TASK PROMPT |
Note how many lines in these entries contain "level", and reply with that number alone.

*** EXERCISE INPUT

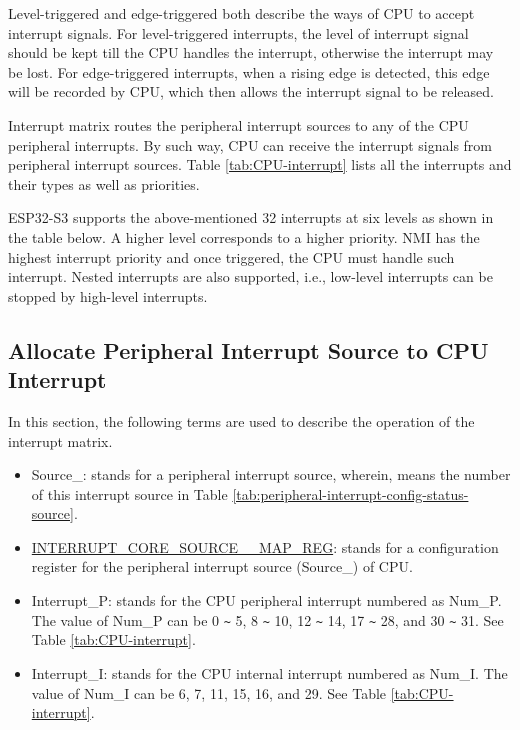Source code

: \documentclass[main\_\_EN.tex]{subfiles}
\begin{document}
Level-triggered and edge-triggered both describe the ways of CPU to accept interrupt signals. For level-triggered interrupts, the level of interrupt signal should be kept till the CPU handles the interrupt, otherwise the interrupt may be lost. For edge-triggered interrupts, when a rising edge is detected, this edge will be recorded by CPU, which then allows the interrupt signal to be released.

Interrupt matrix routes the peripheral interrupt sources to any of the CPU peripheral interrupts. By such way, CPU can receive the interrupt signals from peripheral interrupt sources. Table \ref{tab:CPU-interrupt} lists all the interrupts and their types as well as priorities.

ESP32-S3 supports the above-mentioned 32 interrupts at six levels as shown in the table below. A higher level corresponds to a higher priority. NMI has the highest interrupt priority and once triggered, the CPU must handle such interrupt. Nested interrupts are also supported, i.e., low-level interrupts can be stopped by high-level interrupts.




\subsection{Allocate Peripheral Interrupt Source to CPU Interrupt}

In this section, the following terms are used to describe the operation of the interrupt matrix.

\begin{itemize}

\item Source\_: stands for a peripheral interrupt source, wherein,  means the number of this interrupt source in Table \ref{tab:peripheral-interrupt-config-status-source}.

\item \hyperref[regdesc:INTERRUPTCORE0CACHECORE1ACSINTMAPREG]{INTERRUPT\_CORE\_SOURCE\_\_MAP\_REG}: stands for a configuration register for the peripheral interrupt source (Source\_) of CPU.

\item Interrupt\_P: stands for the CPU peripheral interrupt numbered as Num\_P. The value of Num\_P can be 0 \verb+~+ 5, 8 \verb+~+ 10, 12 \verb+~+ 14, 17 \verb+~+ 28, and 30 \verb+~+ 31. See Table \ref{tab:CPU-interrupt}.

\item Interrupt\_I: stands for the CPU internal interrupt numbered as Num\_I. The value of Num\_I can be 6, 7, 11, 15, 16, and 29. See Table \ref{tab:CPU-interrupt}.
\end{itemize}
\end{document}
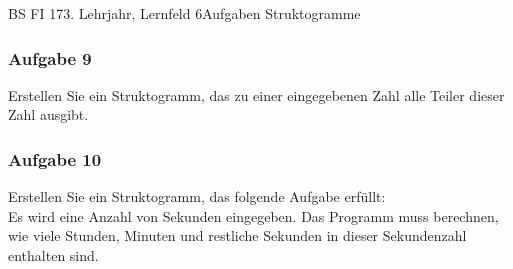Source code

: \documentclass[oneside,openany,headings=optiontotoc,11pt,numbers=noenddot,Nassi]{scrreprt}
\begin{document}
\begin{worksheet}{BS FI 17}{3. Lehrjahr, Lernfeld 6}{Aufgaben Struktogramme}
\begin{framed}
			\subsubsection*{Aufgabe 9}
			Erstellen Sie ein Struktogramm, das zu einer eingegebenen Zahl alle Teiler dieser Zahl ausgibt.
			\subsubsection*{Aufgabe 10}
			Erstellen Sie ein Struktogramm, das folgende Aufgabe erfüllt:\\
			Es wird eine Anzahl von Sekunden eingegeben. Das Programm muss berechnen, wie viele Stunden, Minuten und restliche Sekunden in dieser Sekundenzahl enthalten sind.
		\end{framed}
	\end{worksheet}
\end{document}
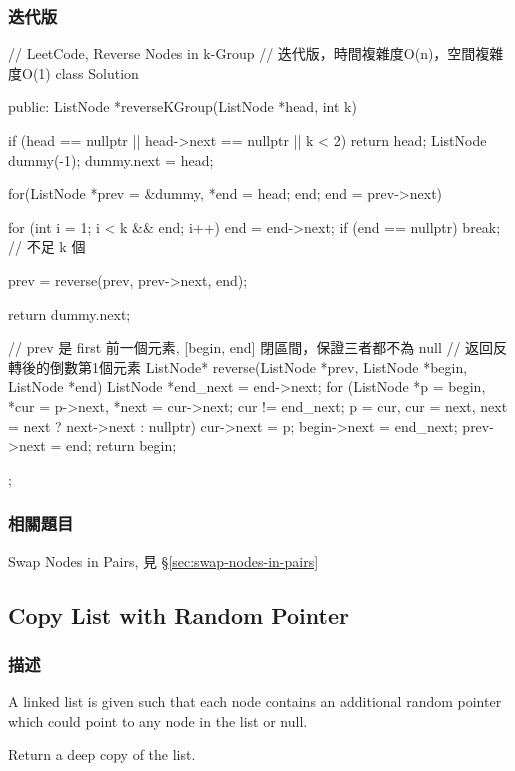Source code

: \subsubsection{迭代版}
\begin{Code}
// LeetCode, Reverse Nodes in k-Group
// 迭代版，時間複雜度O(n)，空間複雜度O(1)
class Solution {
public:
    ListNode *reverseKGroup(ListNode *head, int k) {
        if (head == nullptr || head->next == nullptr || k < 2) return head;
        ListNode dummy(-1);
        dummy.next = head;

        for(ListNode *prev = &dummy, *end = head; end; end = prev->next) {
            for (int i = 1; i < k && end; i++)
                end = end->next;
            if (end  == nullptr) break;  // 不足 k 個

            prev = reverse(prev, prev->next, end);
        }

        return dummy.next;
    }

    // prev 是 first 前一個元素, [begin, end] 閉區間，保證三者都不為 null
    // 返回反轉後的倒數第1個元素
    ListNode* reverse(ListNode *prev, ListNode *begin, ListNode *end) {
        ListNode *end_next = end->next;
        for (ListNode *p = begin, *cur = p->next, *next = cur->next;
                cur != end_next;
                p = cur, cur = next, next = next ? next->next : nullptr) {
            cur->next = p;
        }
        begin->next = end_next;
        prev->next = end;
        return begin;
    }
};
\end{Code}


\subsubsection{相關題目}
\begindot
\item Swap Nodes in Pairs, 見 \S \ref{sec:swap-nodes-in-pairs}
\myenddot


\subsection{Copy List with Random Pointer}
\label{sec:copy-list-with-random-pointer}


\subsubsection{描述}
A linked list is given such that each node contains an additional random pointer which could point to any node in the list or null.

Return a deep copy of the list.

******

REPLY TO THE TASK |
2